▶ TASK STATEMENT: The answer must reproduce the listing exactly, with every picture left out.

▶ DATASET EXCERPTS:
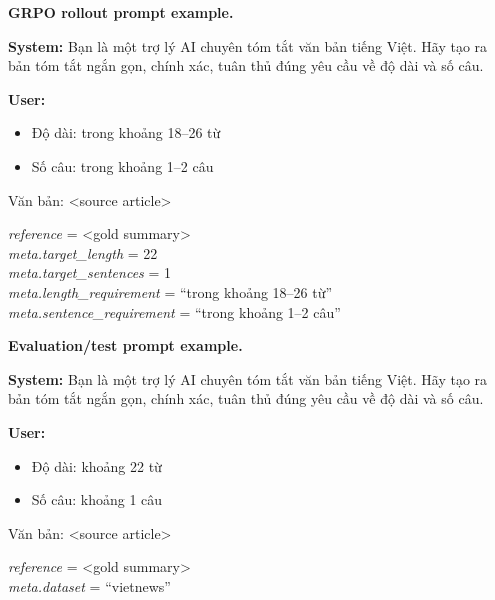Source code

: \documentclass[11pt]{article}
\newcommand{\vn}[1]{{\vietfont #1}}
\newenvironment{vnblock}{\begingroup\vietfont}{\endgroup}
\begin{document}
\medskip
\noindent\textbf{GRPO rollout prompt example.}\par\smallskip
\noindent\colorbox{promptbg}{%
\begin{minipage}{\dimexpr\textwidth-2\fboxsep\relax}
\small\vspace{4pt}
\textbf{System:} \vn{Bạn là một trợ lý AI chuyên tóm tắt văn bản tiếng Việt. Hãy tạo ra bản tóm tắt ngắn gọn, chính xác, tuân thủ đúng yêu cầu về độ dài và số câu.}

\smallskip
\textbf{User:}
\begin{vnblock}
\begin{itemize}
  \item Độ dài: trong khoảng 18--26 từ
  \item Số câu: trong khoảng 1--2 câu
\end{itemize}
\vn{Văn bản:} \textless{}source article\textgreater
\end{vnblock}

\smallskip
\textit{reference} = \textless{}gold summary\textgreater\\
\textit{meta.target\_length} = 22\\
\textit{meta.target\_sentences} = 1\\
\textit{meta.length\_requirement} = ``\vn{trong khoảng 18--26 từ}''\\
\textit{meta.sentence\_requirement} = ``\vn{trong khoảng 1--2 câu}''
\vspace{4pt}
\end{minipage}}

\medskip
\noindent\textbf{Evaluation/test prompt example.}\par\smallskip
\noindent\colorbox{promptbg}{%
\begin{minipage}{\dimexpr\textwidth-2\fboxsep\relax}
\small\vspace{4pt}
\textbf{System:} \vn{Bạn là một trợ lý AI chuyên tóm tắt văn bản tiếng Việt. Hãy tạo ra bản tóm tắt ngắn gọn, chính xác, tuân thủ đúng yêu cầu về độ dài và số câu.}

\smallskip
\textbf{User:}
\begin{vnblock}
\begin{itemize}
  \item Độ dài: khoảng 22 từ
  \item Số câu: khoảng 1 câu
\end{itemize}
\vn{Văn bản:} \textless{}source article\textgreater
\end{vnblock}

\smallskip
\textit{reference} = \textless{}gold summary\textgreater\\
\textit{meta.dataset} = ``vietnews''
\vspace{4pt}
\end{minipage}}
\end{document}

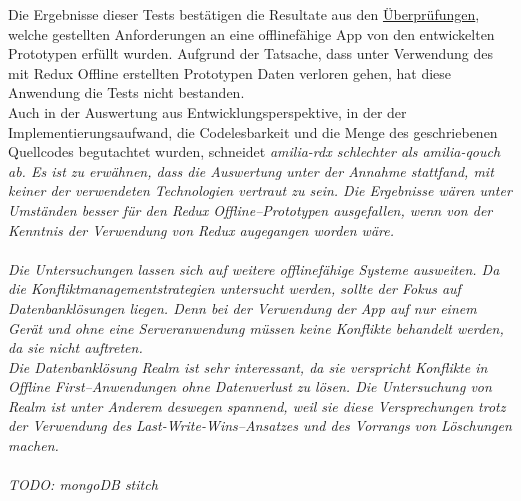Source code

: Die Ergebnisse dieser Tests bestätigen die Resultate aus den \hyperref[chap:auswertunganforderungen]{Überprüfungen}, welche gestellten Anforderungen an eine offlinefähige \gls{App} von den entwickelten Prototypen erfüllt wurden.
Aufgrund der Tatsache, dass unter Verwendung des mit Redux Offline erstellten Prototypen Daten verloren gehen, hat diese Anwendung die Tests nicht bestanden.\\
Auch in der Auswertung aus Entwicklungsperspektive, in der der Implementierungsaufwand, die Codelesbarkeit und die Menge des geschriebenen Quellcodes begutachtet wurden, schneidet \it{amilia-rdx} schlechter als \it{amilia-qouch} ab.
Es ist zu erwähnen, dass die Auswertung unter der Annahme stattfand, mit keiner der verwendeten Technologien vertraut zu sein.
Die Ergebnisse wären unter Umständen besser für den Redux Offline--Prototypen ausgefallen, wenn von der Kenntnis der Verwendung von Redux augegangen worden wäre.\\\\
%
%
%
Die Untersuchungen lassen sich auf weitere offlinefähige Systeme ausweiten.
Da die Konfliktmanagementstrategien untersucht werden, sollte der Fokus auf Datenbanklösungen liegen.
Denn bei der Verwendung der \gls{App} auf nur einem Gerät und ohne eine Serveranwendung müssen keine Konflikte behandelt werden, da sie nicht auftreten.\\
Die Datenbanklösung Realm ist sehr interessant, da sie verspricht Konflikte in Offline First--Anwendungen ohne Datenverlust zu lösen.
Die Untersuchung von Realm ist unter Anderem deswegen spannend, weil sie diese Versprechungen trotz der Verwendung des Last-Write-Wins--Ansatzes und des Vorrangs von Löschungen machen.\\\\
%
%
%

%
%
%
TODO: mongoDB stitch ~\cite{stitch}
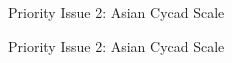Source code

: \documentclass[]{beamer}
\begin{document}
%

\begin{frame}{Priority Issue 2: Asian Cycad Scale}
\end{frame}

\begin{frame}{Priority Issue 2: Asian Cycad Scale}
\end{frame}
\end{document}
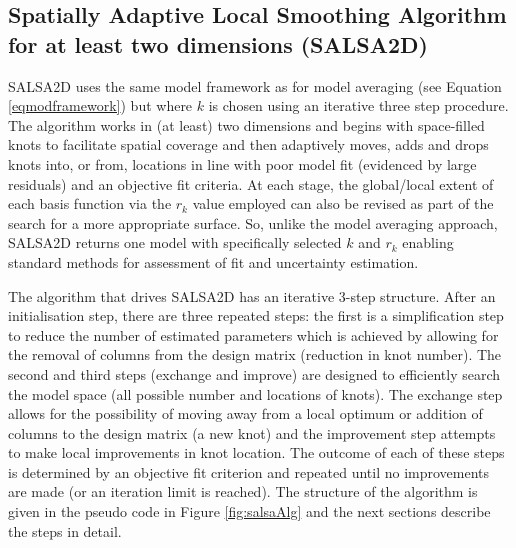 \documentclass[letterpaper]{interact}
\begin{document}
\subsection{Spatially Adaptive Local Smoothing Algorithm for at least two dimensions (SALSA2D)}\label{spatially-adaptive-local-smoothing-algorithm-for-at-least-two-dimensions-salsa2d}

SALSA2D uses the same model framework as for model averaging (see Equation \ref{eqmodframework}) but where $k$ is chosen using an iterative three step procedure. The algorithm works in (at least) two dimensions and begins with space-filled knots to facilitate spatial coverage and then adaptively moves, adds and drops knots into, or from, locations in line with poor model fit (evidenced by large residuals) and an objective fit criteria. At each stage, the global/local extent of each basis function via the \(r_k\) value employed can also be revised as part of the search for a more appropriate surface. So, unlike the model averaging approach, SALSA2D returns one model with specifically selected $k$ and $r_k$ enabling standard methods for assessment of fit and uncertainty estimation. 

The algorithm that drives SALSA2D has an iterative 3-step structure. After an initialisation step, there are three repeated steps: the first is a simplification step to reduce the number of estimated parameters which is achieved by allowing for the removal of columns from the design matrix (reduction in knot number). The second and third steps (exchange and improve) are designed to efficiently search the model space (all possible number and locations of knots). The exchange step allows for the possibility of moving away from a local optimum or addition of columns to the design matrix (a new knot) and the improvement step attempts to make local improvements in knot location. The outcome of each of these steps is determined by an objective fit criterion and repeated until no improvements are made (or an iteration limit is reached). The structure of the algorithm is given in the pseudo code in Figure \ref{fig:salsaAlg} and the next sections describe the steps in detail.
\end{document}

▶ RESPONSE TO THE TASK:
Source code

: \documentclass[11pt]{article}
\newcommand{\vn}[1]{{\vietfont #1}}
\newenvironment{vnblock}{\begingroup\vietfont}{\endgroup}
\begin{document}
\medskip
\noindent\textbf{GRPO rollout prompt example.}\par\smallskip
\noindent\colorbox{promptbg}{%
\begin{minipage}{\dimexpr\textwidth-2\fboxsep\relax}
\small\vspace{4pt}
\textbf{System:} \vn{Bạn là một trợ lý AI chuyên tóm tắt văn bản tiếng Việt. Hãy tạo ra bản tóm tắt ngắn gọn, chính xác, tuân thủ đúng yêu cầu về độ dài và số câu.}

\smallskip
\textbf{User:}
\begin{vnblock}
\begin{itemize}
  \item Độ dài: trong khoảng 18--26 từ
  \item Số câu: trong khoảng 1--2 câu
\end{itemize}
\vn{Văn bản:} \textless{}source article\textgreater
\end{vnblock}

\smallskip
\textit{reference} = \textless{}gold summary\textgreater\\
\textit{meta.target\_length} = 22\\
\textit{meta.target\_sentences} = 1\\
\textit{meta.length\_requirement} = ``\vn{trong khoảng 18--26 từ}''\\
\textit{meta.sentence\_requirement} = ``\vn{trong khoảng 1--2 câu}''
\vspace{4pt}
\end{minipage}}

\medskip
\noindent\textbf{Evaluation/test prompt example.}\par\smallskip
\noindent\colorbox{promptbg}{%
\begin{minipage}{\dimexpr\textwidth-2\fboxsep\relax}
\small\vspace{4pt}
\textbf{System:} \vn{Bạn là một trợ lý AI chuyên tóm tắt văn bản tiếng Việt. Hãy tạo ra bản tóm tắt ngắn gọn, chính xác, tuân thủ đúng yêu cầu về độ dài và số câu.}

\smallskip
\textbf{User:}
\begin{vnblock}
\begin{itemize}
  \item Độ dài: khoảng 22 từ
  \item Số câu: khoảng 1 câu
\end{itemize}
\vn{Văn bản:} \textless{}source article\textgreater
\end{vnblock}

\smallskip
\textit{reference} = \textless{}gold summary\textgreater\\
\textit{meta.dataset} = ``vietnews''
\vspace{4pt}
\end{minipage}}
\end{document}

Source code

: Die Ergebnisse dieser Tests bestätigen die Resultate aus den \hyperref[chap:auswertunganforderungen]{Überprüfungen}, welche gestellten Anforderungen an eine offlinefähige \gls{App} von den entwickelten Prototypen erfüllt wurden.
Aufgrund der Tatsache, dass unter Verwendung des mit Redux Offline erstellten Prototypen Daten verloren gehen, hat diese Anwendung die Tests nicht bestanden.\\
Auch in der Auswertung aus Entwicklungsperspektive, in der der Implementierungsaufwand, die Codelesbarkeit und die Menge des geschriebenen Quellcodes begutachtet wurden, schneidet \it{amilia-rdx} schlechter als \it{amilia-qouch} ab.
Es ist zu erwähnen, dass die Auswertung unter der Annahme stattfand, mit keiner der verwendeten Technologien vertraut zu sein.
Die Ergebnisse wären unter Umständen besser für den Redux Offline--Prototypen ausgefallen, wenn von der Kenntnis der Verwendung von Redux augegangen worden wäre.\\\\
%
%
%
Die Untersuchungen lassen sich auf weitere offlinefähige Systeme ausweiten.
Da die Konfliktmanagementstrategien untersucht werden, sollte der Fokus auf Datenbanklösungen liegen.
Denn bei der Verwendung der \gls{App} auf nur einem Gerät und ohne eine Serveranwendung müssen keine Konflikte behandelt werden, da sie nicht auftreten.\\
Die Datenbanklösung Realm ist sehr interessant, da sie verspricht Konflikte in Offline First--Anwendungen ohne Datenverlust zu lösen.
Die Untersuchung von Realm ist unter Anderem deswegen spannend, weil sie diese Versprechungen trotz der Verwendung des Last-Write-Wins--Ansatzes und des Vorrangs von Löschungen machen.\\\\
%
%
%

%
%
%
TODO: mongoDB stitch ~\cite{stitch}
Source code

: \documentclass[]{beamer}
\begin{document}
%

\begin{frame}{Priority Issue 2: Asian Cycad Scale}
\end{frame}

\begin{frame}{Priority Issue 2: Asian Cycad Scale}
\end{frame}
\end{document}
 \documentclass[letterpaper]{interact}
\begin{document}
\subsection{Spatially Adaptive Local Smoothing Algorithm for at least two dimensions (SALSA2D)}\label{spatially-adaptive-local-smoothing-algorithm-for-at-least-two-dimensions-salsa2d}

SALSA2D uses the same model framework as for model averaging (see Equation \ref{eqmodframework}) but where $k$ is chosen using an iterative three step procedure. The algorithm works in (at least) two dimensions and begins with space-filled knots to facilitate spatial coverage and then adaptively moves, adds and drops knots into, or from, locations in line with poor model fit (evidenced by large residuals) and an objective fit criteria. At each stage, the global/local extent of each basis function via the \(r_k\) value employed can also be revised as part of the search for a more appropriate surface. So, unlike the model averaging approach, SALSA2D returns one model with specifically selected $k$ and $r_k$ enabling standard methods for assessment of fit and uncertainty estimation. 

The algorithm that drives SALSA2D has an iterative 3-step structure. After an initialisation step, there are three repeated steps: the first is a simplification step to reduce the number of estimated parameters which is achieved by allowing for the removal of columns from the design matrix (reduction in knot number). The second and third steps (exchange and improve) are designed to efficiently search the model space (all possible number and locations of knots). The exchange step allows for the possibility of moving away from a local optimum or addition of columns to the design matrix (a new knot) and the improvement step attempts to make local improvements in knot location. The outcome of each of these steps is determined by an objective fit criterion and repeated until no improvements are made (or an iteration limit is reached). The structure of the algorithm is given in the pseudo code in Figure \ref{fig:salsaAlg} and the next sections describe the steps in detail.
\end{document}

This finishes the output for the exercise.